Study material ->
>>

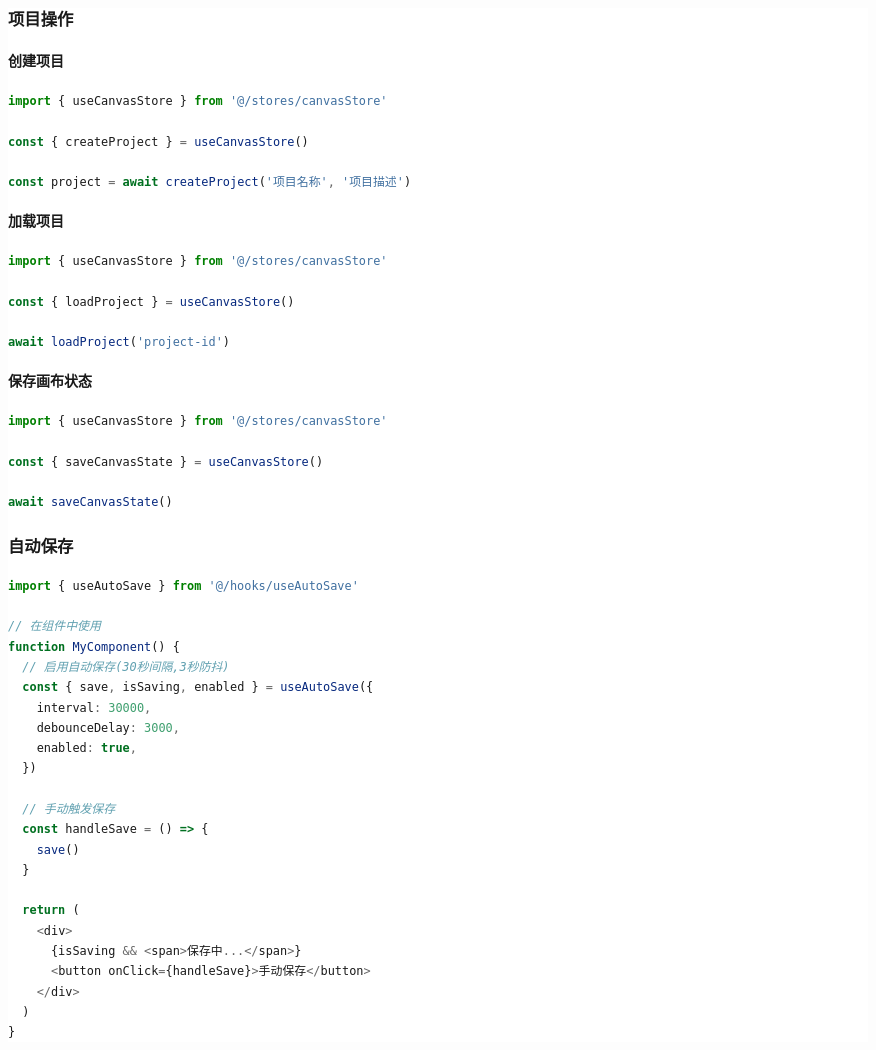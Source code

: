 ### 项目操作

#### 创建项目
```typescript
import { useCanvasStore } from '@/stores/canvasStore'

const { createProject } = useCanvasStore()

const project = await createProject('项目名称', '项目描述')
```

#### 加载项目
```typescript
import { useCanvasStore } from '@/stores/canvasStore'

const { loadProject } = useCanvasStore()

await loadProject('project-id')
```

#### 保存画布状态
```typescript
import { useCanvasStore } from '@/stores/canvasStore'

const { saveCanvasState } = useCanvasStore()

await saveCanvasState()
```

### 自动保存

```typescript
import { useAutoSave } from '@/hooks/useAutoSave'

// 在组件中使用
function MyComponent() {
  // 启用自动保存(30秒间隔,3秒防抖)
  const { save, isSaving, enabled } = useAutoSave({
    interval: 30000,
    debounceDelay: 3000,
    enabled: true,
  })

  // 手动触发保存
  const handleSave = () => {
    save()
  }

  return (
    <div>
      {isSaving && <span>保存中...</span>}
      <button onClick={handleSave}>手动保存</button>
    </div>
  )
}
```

<<
>>

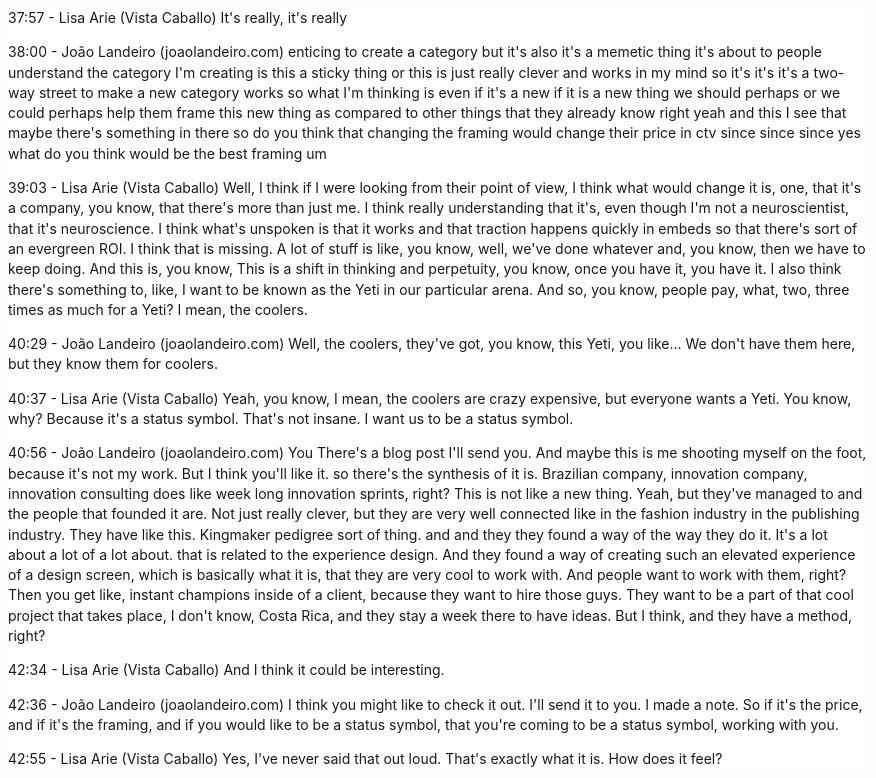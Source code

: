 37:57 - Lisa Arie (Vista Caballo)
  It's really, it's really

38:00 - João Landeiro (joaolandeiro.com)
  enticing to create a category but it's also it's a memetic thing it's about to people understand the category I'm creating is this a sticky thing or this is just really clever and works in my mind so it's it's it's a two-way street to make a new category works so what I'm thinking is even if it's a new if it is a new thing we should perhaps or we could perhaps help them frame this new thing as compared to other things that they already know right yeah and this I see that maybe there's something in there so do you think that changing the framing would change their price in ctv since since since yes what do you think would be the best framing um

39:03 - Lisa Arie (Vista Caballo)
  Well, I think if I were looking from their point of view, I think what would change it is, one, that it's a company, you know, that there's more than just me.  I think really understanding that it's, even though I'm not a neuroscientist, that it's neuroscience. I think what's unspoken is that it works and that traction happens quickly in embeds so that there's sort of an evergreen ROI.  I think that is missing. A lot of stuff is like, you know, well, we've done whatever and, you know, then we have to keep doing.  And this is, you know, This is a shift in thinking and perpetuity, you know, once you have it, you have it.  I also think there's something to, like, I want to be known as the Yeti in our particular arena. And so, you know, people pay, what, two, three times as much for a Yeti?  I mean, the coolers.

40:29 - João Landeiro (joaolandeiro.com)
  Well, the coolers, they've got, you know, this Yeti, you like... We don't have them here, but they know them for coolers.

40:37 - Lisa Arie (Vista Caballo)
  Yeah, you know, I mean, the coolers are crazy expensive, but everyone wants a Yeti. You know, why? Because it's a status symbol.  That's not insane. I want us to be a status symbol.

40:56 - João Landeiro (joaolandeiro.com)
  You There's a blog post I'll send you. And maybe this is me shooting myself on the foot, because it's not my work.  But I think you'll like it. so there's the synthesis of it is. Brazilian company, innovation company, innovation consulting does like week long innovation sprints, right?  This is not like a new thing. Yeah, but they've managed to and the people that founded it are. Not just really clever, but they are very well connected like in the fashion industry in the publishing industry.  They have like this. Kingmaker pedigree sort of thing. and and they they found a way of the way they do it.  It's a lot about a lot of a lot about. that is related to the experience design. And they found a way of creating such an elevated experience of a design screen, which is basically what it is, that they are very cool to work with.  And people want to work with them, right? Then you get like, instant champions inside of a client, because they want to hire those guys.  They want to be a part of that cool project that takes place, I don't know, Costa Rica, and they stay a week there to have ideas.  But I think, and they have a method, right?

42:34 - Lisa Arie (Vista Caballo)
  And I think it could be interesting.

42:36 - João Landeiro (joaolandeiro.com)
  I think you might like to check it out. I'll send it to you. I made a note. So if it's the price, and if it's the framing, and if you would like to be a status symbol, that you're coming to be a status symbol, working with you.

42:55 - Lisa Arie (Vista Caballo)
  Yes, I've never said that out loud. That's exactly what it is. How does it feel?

<<

What the task asks -> Starting with the line with "I think you might" above and going on through the line with "Yes, I've never", transcribe every line exactly, both ends included, and add nothing.

Written answer ->
  I think you might like to check it out. I'll send it to you. I made a note. So if it's the price, and if it's the framing, and if you would like to be a status symbol, that you're coming to be a status symbol, working with you.

42:55 - Lisa Arie (Vista Caballo)
  Yes, I've never said that out loud. That's exactly what it is. How does it feel?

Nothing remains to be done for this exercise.